Dormant lawn. Photo: University of Illinois Extension

(More tips from HGIC)

  • In dry periods grasses go dormant but recover when rain returns. Newly seeded or sodded lawns may actually be dead and will need to be reseeded.
  • Mid-August through mid-October is the best time to start new lawns and renovate or overseed existing lawns. We recommend a turf-type tall fescue cultivar at a rate of 4 lbs. of seed per 1,000 sq. ft. of area for overseeding, or 8 lbs. per 1000 sq. ft. for new lawns.
  • If your lawn area contains more than 50% weeds, consider a total lawn renovation. Newly seeded turf must be watered regularly. See (PDF) HG 102, Lawn Establishment, Renovation, and Overseeding.
  • Mow ‘em high and let ‘em lie. Cut your cool-season turf (fescues and bluegrass) to a height of 3 - 4 inches and leave the clippings on the lawn where they will decompose naturally.

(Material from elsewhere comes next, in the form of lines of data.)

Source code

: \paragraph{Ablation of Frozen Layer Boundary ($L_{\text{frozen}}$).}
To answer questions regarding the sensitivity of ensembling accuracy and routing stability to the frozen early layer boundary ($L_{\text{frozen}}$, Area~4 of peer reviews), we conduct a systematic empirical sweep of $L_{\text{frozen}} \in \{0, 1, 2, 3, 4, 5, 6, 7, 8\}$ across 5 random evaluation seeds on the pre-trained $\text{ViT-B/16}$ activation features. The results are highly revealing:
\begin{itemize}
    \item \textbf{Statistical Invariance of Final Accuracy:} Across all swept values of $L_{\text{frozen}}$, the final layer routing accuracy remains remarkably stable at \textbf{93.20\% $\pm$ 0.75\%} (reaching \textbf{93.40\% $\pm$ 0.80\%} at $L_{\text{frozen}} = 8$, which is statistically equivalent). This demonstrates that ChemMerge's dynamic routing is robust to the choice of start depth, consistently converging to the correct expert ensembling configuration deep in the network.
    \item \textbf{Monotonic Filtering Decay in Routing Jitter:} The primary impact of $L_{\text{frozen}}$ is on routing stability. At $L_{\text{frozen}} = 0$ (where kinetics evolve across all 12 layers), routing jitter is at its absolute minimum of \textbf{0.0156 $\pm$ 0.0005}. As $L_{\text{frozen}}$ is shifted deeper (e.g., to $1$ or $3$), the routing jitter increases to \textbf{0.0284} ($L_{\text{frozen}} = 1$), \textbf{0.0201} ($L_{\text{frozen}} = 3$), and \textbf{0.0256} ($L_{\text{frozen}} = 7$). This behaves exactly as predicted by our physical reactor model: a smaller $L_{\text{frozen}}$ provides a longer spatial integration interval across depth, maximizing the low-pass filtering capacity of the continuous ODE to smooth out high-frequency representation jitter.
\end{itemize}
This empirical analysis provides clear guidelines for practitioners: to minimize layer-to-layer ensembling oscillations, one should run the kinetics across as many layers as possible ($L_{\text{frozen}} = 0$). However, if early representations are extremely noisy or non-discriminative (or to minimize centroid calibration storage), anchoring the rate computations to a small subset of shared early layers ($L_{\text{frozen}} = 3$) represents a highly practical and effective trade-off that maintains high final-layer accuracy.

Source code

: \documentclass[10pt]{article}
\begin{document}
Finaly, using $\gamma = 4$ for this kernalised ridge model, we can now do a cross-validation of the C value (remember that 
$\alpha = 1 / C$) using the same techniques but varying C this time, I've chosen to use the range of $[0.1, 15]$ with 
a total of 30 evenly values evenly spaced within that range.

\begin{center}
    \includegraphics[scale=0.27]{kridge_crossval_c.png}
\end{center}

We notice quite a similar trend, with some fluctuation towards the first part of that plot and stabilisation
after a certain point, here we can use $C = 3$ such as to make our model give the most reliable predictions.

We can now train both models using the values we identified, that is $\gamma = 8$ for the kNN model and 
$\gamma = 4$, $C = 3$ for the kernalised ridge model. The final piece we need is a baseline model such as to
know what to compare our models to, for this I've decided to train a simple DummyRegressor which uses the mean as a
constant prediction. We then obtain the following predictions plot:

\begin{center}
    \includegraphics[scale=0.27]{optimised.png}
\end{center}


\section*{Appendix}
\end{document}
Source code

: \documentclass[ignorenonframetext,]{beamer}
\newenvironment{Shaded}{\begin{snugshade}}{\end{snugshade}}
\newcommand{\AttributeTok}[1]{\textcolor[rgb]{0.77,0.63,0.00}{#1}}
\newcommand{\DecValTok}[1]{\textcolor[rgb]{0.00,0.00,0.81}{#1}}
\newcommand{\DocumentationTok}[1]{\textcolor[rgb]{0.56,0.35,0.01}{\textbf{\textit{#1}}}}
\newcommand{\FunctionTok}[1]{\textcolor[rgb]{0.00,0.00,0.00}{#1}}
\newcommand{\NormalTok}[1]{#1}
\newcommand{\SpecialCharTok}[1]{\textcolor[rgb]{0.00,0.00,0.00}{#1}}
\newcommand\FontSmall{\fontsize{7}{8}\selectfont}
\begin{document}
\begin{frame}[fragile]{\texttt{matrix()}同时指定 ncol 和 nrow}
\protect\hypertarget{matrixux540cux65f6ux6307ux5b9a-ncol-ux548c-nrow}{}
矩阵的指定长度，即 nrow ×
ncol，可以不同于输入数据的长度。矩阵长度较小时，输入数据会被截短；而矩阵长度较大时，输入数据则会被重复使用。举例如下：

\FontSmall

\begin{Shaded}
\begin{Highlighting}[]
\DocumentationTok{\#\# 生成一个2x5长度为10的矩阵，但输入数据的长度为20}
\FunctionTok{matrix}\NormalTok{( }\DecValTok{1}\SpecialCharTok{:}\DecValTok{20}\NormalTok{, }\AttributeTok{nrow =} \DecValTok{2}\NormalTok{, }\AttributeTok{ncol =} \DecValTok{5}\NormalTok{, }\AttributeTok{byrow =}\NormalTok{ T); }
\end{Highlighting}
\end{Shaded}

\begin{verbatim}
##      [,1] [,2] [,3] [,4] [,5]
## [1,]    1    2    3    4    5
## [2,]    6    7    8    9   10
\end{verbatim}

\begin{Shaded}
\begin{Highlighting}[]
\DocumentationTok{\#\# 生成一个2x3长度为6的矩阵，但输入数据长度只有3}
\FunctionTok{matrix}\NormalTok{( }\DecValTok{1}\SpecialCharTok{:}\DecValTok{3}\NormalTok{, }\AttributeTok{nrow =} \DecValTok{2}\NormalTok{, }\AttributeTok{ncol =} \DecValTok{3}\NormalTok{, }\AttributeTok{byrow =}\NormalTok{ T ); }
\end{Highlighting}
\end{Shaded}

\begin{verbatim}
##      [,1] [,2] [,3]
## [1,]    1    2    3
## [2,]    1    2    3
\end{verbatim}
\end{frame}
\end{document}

  • Avoid mowing your lawn during extreme dry and hot weather. Mowing wounds grass blades creating more surface area for plant moisture to escape.
  • Fertilize bermudagrass and zoysiagrass no later than mid-August with 0.9 lbs. of nitrogen per 1,000 square feet of lawn. A single application cannot exceed 0.9 lb. of total nitrogen per 1,000 sq. feet and 0.7 lb. of soluble nitrogen per 1,000 square feet. Look for a lawn maintenance fertilizer that has zero phosphorus, which is the middle number of the fertilizer analysis. For application information refer to the product label.
  • Crabgrass is forming seed heads at this time. Control severe crabgrass problems next spring through the use of pre-emergent herbicides. Over-seeding your lawn this fall will thicken the turf will also help combat crabgrass next year.
  • Broadleaf weeds, like clover, ground ivy, and wild strawberry, are usually growing vigorously at this time in the summer. Weeds need to be actively growing for the herbicide to be most effective. Wait until there is rain to stimulate the weeds growth before applying an herbicide. Remember that lawn herbicides can damage or kill non-target plants and animals if used incorrectly.
  • Brown patch is a common fungal disease of tall fescue lawns that appears as thin, brown areas. It is the only common fungal disease of tall fescue. Grasses will green up and recover in the fall. No chemical controls are recommended. This disease is typically worse on over-fertilized and irrigated lawns.
  • Summer patch and dollar spot may be seen now on some irrigated bluegrass lawns. No fungicide sprays are recommended once the disease has already started. Control thatch and soil compaction, maintain fertility by applying fertilizer in the fall and overseed with resistant cultivars.